The district court went forth and accepted testimony from both parties concerning the settlement agreement. L.S. testified that she submitted a child support worksheet requesting $4,077 per month in child support and a lifelong order for maintenance in the amount of $3,748 per month. For his part, D.J. reiterated that he had not read the agreement but understood its provisions primarily favored L.S., which was an outcome he could accept so long as it made her happy.

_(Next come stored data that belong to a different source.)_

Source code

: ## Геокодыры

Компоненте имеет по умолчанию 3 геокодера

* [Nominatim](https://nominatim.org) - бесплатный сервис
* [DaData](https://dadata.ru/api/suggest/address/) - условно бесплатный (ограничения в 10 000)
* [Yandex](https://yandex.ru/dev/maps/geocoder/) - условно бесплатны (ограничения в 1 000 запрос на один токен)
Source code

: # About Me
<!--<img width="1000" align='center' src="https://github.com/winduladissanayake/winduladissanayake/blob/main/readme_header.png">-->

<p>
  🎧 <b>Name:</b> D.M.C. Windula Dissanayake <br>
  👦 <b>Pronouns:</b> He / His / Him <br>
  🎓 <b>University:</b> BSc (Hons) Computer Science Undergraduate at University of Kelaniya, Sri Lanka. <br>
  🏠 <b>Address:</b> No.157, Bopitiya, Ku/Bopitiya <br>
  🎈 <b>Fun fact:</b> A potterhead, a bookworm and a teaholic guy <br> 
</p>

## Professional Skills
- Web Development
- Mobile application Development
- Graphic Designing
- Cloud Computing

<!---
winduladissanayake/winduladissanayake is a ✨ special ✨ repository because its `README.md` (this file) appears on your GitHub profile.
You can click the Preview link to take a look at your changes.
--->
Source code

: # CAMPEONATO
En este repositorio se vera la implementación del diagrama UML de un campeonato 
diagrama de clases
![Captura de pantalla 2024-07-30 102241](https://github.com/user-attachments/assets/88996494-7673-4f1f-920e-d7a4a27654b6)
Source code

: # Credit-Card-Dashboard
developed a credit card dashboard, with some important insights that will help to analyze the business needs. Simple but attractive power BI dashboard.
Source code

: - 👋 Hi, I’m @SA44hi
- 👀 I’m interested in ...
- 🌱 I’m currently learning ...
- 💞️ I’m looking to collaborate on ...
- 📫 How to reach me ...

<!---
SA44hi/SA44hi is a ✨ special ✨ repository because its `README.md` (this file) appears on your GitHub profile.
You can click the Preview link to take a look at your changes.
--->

At the conclusion of the proceeding, the judge declined to approve the proposed agreement, finding that the lifelong maintenance provision bore notes of unconscionability. He clarified that he was not objectively opposed to long-term maintenance agreements but, in this instance, it appeared D.J. was not protecting himself and the court felt compelled to intercede. The judge explained the potential risks of obligating oneself to such prolonged payments and expressed concern about D.J.'s current state of mind and well-being. He set a date for a new hearing and directed the parties to reconsider the length of maintenance, as well as any other conditions or contingencies that would protect their respective interests.

The parties reconvened several weeks later, at which time L.S. was present with her attorney, but D.J. was neither personally present nor did he appear through counsel. L.S. informed the court that the parties modified their settlement agreement, and its

3 current terms contemplated that D.J. would pay monthly maintenance in the amount of $3,748 for a term of 10 years. Additionally, pursuant to the child support worksheet L.S. submitted, D.J. would be responsible for $4,077 in monthly child support with May 1, 2018, set as the start date. The court approved the settlement agreement, adopted its terms as part of the final divorce decree, and filed the decree on July 16, 2018. At that point, L.S.'s counsel withdrew, citing resolution of all matters involved in the case.

Roughly five months later, D.J. retained counsel who requested records and transcripts of the case. Not long after, in February 2019, his attorney filed a motion for relief from judgment under K.S.A. 60-260(b) and argued that the divorce decree should be set aside due to material misrepresentations L.S. made about the parties' income and employment to buttress her requested amounts for final maintenance and child support. In support of his contentions, D.J.'s counsel asserted that L.S. did not leave her job as she claimed and, despite the fact she only alleged a monthly income of $1,257 in her child support worksheet, she actually earned far more, with a year-end total of $115,461 for 2018. Counsel for D.J. further noted that L.S. also misrepresented D.J.'s income on that worksheet in asserting that he made an estimated $20,000 per month in 2018 when, in reality, D.J.'s 2018 tax returns reflected that he made only $40,750 for the entire year. Thus, D.J.'s counsel took the position that L.S. intentionally misled the district court in pursuit of the nearly $8,000 she requested in combined monthly maintenance and child support.

L.S. filed a response and denied D.J.'s fraud allegations. She admitted that she did not leave her job but claimed that her plan to resign fell through when D.J. became suicidal after the final hearing. L.S.